*Problem description*
Filter the entries for the word "parane". Copy each line that has it.

*Saved data entries*
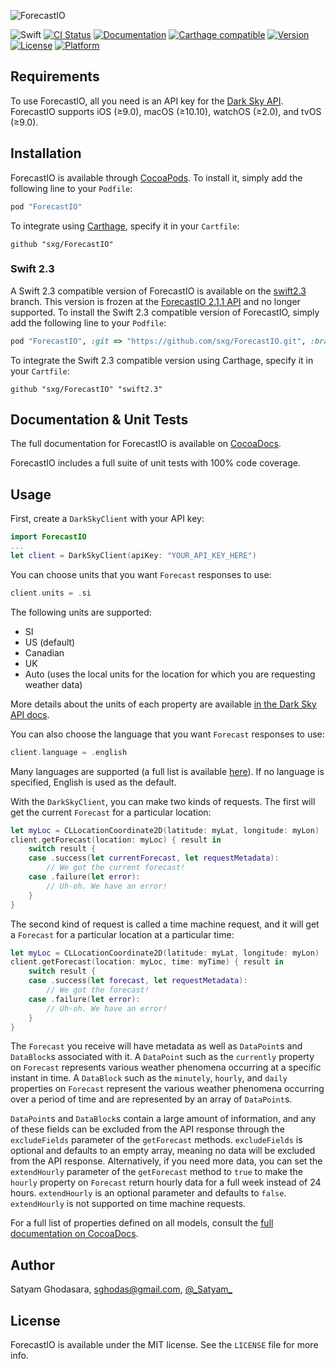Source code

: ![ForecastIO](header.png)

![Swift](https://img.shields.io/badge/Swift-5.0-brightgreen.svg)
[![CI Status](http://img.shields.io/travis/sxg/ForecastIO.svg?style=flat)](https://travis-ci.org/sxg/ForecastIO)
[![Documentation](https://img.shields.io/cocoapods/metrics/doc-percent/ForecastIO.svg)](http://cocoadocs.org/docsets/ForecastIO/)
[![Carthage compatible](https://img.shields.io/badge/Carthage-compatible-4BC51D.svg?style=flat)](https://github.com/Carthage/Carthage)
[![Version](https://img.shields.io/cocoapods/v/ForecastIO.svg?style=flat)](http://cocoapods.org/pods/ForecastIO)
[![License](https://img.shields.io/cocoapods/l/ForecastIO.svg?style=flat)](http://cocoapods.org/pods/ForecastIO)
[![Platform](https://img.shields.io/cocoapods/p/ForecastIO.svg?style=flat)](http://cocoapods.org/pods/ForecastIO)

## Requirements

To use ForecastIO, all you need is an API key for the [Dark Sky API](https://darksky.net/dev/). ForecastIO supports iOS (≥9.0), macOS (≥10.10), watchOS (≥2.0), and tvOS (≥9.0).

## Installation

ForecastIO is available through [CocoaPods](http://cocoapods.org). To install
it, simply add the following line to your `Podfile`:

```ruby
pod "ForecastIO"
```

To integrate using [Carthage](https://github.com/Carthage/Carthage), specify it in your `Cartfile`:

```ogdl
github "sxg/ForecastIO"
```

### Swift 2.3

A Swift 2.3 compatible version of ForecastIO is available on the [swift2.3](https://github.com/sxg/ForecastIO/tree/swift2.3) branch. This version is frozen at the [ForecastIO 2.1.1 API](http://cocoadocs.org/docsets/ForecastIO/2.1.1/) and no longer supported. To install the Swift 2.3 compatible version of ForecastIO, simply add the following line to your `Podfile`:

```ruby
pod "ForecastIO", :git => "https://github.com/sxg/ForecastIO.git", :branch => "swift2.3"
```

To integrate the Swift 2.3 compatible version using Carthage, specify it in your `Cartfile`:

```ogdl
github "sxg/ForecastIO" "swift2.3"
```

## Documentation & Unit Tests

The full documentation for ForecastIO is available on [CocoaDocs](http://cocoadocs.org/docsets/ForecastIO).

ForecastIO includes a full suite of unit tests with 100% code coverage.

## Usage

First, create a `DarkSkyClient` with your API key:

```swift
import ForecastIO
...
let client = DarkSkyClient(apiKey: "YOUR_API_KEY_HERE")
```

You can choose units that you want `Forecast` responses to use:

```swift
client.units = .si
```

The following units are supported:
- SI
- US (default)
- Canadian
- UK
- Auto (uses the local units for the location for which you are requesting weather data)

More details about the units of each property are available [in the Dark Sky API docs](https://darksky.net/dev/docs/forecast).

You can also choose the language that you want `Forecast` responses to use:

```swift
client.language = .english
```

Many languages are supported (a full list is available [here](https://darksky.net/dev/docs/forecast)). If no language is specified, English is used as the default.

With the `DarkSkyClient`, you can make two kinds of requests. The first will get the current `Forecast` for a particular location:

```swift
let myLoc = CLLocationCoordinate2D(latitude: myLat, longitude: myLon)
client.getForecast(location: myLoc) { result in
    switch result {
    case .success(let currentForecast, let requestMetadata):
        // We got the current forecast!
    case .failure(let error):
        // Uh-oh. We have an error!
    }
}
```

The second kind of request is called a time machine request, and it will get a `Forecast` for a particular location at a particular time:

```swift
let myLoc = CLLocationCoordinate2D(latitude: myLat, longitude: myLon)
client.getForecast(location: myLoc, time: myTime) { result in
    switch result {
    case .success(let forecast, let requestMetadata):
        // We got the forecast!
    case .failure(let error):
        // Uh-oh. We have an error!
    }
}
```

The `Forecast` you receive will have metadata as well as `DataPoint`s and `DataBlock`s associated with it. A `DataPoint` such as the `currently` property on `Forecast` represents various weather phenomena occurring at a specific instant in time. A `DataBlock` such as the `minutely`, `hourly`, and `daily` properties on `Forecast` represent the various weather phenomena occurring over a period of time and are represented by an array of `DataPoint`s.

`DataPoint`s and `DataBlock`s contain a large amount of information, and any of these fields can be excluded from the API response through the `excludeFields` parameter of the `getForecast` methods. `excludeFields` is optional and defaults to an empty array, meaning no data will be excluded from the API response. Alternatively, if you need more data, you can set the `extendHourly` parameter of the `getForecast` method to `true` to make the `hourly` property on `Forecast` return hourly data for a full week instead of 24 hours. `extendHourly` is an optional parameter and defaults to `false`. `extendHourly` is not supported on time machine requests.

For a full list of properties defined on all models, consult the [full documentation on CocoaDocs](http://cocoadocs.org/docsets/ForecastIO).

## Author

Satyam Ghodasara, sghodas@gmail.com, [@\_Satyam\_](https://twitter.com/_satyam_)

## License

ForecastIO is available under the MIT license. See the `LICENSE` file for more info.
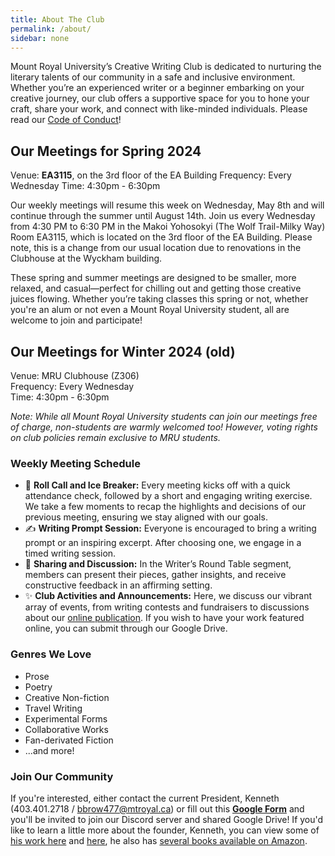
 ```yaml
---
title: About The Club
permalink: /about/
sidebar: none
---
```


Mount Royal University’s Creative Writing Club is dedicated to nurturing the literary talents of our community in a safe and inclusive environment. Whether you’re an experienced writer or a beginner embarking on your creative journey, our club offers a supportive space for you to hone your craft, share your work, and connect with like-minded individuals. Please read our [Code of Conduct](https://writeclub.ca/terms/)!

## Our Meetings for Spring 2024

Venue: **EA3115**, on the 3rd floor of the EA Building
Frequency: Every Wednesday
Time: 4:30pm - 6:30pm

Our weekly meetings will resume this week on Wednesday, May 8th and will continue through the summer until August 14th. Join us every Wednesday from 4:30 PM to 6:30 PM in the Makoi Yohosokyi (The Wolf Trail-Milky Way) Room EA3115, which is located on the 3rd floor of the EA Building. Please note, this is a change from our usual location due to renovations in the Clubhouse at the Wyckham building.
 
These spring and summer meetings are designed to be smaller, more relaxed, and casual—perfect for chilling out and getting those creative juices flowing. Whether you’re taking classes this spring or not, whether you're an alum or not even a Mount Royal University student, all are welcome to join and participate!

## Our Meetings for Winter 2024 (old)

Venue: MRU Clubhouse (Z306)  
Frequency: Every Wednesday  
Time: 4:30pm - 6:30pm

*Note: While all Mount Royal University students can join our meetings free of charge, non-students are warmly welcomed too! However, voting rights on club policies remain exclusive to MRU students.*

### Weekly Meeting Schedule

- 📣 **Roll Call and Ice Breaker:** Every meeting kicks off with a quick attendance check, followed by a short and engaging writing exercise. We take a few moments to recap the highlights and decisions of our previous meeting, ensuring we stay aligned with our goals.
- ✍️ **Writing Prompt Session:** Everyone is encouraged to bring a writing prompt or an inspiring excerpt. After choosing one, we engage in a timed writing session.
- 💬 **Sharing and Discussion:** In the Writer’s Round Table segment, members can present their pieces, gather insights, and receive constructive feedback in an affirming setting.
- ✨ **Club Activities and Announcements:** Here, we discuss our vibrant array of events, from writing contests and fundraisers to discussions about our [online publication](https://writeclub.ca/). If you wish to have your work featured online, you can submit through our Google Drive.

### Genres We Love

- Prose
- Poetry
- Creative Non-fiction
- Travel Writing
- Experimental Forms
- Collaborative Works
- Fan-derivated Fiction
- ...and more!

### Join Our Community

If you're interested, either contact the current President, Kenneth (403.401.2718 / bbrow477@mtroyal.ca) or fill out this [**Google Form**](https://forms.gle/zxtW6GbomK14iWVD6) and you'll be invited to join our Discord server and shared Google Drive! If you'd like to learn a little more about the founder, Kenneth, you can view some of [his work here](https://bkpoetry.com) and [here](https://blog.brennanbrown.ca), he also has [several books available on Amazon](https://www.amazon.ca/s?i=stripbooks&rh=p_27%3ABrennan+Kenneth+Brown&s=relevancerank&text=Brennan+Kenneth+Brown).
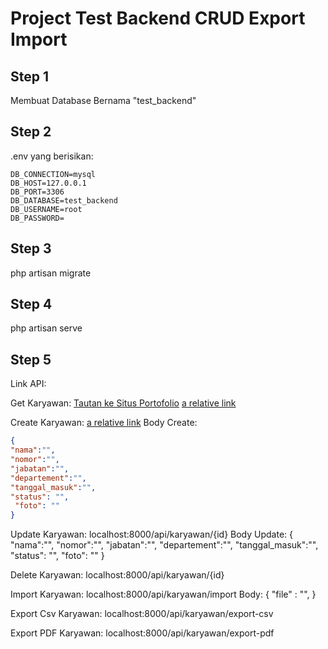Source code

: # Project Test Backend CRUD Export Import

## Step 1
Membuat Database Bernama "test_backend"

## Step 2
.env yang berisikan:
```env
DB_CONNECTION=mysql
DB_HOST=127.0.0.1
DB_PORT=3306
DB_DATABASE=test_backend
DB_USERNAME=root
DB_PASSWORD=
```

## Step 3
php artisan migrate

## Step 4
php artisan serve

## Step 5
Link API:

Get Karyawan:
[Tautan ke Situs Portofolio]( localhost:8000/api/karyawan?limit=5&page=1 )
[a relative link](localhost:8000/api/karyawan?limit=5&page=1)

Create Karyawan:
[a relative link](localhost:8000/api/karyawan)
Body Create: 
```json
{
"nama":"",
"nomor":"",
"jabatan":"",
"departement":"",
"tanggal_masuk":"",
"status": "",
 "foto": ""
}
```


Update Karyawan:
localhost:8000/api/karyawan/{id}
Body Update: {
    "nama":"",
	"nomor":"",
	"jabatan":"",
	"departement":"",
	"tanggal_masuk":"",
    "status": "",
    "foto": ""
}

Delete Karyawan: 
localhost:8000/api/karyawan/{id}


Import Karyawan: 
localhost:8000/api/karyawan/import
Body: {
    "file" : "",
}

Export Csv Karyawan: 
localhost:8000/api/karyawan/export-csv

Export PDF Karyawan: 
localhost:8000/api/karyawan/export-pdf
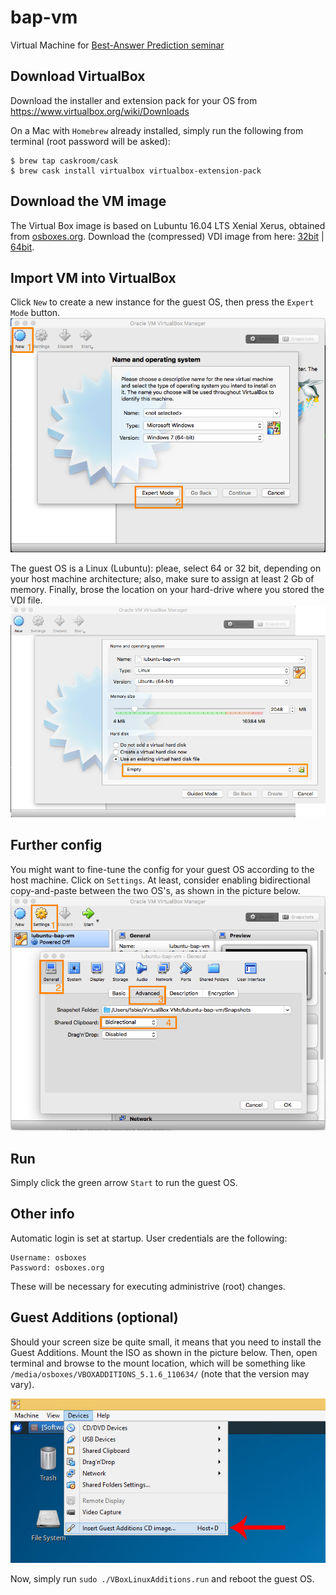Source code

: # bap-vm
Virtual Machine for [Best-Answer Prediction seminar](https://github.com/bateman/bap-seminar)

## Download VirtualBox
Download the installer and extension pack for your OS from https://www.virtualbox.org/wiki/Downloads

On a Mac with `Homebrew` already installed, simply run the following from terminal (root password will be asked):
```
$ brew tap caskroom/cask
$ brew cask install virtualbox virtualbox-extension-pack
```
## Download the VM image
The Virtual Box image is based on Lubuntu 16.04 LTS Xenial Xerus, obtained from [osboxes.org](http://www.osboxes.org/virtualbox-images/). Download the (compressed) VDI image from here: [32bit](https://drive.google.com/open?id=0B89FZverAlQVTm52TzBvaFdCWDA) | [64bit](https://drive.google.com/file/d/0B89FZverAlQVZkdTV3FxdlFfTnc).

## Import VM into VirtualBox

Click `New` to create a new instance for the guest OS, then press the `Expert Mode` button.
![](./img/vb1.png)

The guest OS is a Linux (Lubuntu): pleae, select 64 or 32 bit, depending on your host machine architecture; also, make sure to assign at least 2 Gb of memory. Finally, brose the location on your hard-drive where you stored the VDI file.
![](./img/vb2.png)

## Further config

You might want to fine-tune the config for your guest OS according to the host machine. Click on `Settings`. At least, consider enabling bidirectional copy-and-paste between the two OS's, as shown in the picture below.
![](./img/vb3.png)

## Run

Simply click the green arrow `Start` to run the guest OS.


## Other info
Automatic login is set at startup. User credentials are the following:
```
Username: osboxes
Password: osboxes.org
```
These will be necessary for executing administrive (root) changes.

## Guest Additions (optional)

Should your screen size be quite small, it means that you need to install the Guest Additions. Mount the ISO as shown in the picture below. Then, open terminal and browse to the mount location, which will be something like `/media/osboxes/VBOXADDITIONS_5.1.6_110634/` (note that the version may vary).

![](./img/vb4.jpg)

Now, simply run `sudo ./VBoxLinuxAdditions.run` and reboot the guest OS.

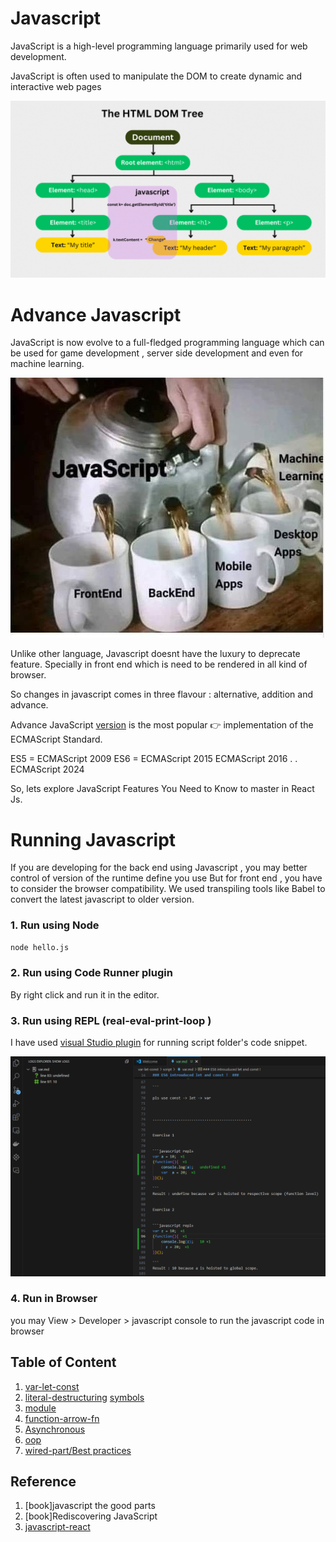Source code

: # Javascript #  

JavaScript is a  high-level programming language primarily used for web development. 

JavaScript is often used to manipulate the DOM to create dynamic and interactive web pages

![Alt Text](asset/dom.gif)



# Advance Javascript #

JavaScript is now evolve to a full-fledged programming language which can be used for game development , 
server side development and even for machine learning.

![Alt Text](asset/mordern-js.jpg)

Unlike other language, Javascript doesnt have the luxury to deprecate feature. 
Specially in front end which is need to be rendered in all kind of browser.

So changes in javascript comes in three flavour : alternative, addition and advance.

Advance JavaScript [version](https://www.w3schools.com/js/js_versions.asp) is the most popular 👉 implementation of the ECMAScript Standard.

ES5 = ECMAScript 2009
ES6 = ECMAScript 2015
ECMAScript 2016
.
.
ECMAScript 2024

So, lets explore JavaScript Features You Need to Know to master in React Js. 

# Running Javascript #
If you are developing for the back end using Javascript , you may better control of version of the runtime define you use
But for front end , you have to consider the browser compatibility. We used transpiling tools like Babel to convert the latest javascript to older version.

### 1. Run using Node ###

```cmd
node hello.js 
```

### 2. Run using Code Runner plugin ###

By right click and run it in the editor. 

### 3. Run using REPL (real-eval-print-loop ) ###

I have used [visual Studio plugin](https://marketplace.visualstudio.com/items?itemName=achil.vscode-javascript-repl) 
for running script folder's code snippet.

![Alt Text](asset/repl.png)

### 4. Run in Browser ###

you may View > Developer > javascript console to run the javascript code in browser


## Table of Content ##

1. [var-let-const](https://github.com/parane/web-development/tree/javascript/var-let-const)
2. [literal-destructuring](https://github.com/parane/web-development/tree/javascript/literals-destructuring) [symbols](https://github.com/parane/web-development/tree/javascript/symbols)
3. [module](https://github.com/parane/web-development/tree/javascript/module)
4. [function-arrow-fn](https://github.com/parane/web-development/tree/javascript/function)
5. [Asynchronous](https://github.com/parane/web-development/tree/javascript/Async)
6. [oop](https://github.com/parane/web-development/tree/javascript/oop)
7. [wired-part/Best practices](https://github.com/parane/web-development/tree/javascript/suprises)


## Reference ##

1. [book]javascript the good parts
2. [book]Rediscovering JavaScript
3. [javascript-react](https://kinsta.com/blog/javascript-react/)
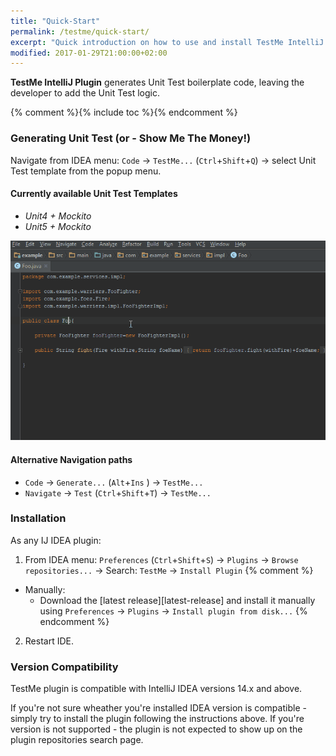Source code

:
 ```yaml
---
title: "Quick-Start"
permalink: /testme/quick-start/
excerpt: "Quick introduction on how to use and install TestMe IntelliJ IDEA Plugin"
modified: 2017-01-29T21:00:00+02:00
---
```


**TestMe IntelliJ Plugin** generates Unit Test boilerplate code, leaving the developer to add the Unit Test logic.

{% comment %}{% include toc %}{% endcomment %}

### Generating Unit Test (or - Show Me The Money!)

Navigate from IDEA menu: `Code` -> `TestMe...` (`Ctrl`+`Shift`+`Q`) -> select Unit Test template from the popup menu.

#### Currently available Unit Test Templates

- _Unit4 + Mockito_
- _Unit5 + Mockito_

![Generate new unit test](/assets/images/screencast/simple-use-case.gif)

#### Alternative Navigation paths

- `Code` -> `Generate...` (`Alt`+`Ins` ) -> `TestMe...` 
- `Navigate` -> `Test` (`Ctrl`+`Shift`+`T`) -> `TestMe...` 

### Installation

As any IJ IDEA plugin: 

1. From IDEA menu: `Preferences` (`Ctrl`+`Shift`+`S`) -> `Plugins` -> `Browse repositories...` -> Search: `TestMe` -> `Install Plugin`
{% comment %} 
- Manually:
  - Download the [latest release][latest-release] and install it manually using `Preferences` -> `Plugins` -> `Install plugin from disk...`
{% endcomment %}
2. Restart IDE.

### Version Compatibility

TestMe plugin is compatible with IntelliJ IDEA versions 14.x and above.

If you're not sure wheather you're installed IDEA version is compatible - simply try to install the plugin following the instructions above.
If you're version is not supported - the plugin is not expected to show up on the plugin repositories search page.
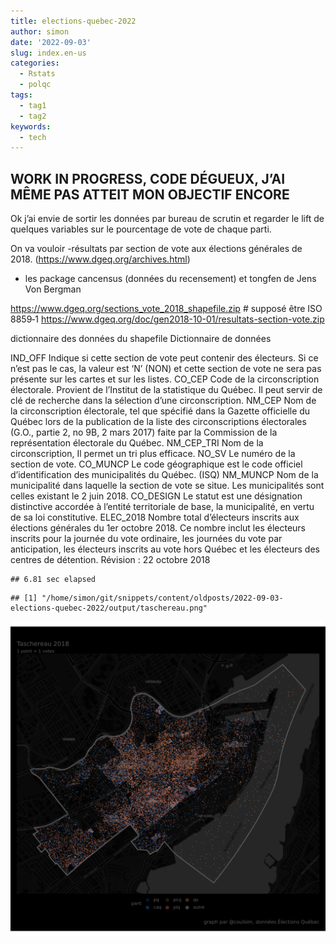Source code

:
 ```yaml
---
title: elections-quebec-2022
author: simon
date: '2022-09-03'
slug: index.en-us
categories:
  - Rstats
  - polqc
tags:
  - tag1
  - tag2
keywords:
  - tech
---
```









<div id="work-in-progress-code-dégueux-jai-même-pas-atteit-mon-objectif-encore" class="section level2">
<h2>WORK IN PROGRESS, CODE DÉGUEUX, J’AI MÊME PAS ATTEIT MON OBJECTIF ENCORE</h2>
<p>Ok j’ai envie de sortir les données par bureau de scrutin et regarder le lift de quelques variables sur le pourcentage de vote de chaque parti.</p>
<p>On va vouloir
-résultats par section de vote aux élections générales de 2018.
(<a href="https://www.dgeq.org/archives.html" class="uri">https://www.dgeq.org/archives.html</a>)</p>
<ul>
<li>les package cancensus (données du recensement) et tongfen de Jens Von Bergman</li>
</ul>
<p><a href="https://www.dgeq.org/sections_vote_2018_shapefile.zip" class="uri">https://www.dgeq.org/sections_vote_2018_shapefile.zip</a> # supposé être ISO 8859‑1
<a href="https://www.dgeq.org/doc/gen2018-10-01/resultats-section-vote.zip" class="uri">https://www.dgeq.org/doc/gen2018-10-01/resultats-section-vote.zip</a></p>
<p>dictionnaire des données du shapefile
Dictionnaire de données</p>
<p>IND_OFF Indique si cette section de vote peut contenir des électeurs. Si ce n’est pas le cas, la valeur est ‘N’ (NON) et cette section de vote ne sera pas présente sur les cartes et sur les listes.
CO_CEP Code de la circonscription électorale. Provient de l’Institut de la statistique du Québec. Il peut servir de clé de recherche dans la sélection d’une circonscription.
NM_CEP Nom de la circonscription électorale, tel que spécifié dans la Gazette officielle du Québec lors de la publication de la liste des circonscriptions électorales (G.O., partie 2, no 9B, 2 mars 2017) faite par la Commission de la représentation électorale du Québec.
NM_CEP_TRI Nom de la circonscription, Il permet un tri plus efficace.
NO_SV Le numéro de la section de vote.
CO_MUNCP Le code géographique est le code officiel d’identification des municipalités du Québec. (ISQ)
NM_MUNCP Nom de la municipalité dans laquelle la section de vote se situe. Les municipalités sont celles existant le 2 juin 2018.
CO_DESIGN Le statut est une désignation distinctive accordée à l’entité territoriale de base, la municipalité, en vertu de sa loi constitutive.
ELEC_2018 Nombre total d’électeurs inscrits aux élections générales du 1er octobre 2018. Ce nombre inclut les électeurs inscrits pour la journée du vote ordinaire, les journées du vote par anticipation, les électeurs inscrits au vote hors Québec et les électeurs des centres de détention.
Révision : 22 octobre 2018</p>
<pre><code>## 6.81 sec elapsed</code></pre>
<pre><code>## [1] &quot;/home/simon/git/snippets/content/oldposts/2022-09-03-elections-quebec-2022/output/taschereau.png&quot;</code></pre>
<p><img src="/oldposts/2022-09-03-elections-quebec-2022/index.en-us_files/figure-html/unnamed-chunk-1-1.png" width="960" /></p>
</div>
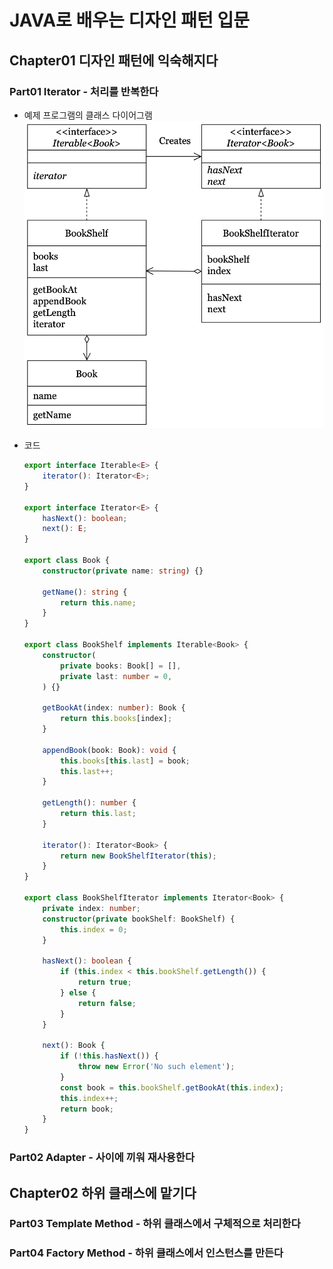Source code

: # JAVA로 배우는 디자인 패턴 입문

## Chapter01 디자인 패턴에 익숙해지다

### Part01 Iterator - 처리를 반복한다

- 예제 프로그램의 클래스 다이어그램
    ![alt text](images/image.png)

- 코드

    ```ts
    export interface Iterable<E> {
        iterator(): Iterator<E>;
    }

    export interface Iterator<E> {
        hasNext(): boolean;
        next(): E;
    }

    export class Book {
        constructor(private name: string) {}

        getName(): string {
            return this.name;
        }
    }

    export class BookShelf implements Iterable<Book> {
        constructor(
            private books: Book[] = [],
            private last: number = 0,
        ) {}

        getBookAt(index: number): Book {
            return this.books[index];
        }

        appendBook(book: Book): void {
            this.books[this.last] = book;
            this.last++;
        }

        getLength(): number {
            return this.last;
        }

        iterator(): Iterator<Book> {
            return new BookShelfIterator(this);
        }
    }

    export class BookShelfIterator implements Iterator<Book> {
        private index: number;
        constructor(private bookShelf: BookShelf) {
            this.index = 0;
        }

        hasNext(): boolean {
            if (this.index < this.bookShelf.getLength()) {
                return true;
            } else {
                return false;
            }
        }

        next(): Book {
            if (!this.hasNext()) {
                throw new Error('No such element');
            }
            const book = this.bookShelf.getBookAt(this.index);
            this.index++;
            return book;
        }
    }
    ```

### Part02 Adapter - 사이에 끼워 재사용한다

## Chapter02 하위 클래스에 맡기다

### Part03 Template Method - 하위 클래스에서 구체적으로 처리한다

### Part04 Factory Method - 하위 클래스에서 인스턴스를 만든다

*Result for this task*
1. [var-let-const](https://github.com/parane/web-development/tree/javascript/var-let-const)
2. [literal-destructuring](https://github.com/parane/web-development/tree/javascript/literals-destructuring) [symbols](https://github.com/parane/web-development/tree/javascript/symbols)
3. [module](https://github.com/parane/web-development/tree/javascript/module)
4. [function-arrow-fn](https://github.com/parane/web-development/tree/javascript/function)
5. [Asynchronous](https://github.com/parane/web-development/tree/javascript/Async)
6. [oop](https://github.com/parane/web-development/tree/javascript/oop)
7. [wired-part/Best practices](https://github.com/parane/web-development/tree/javascript/suprises)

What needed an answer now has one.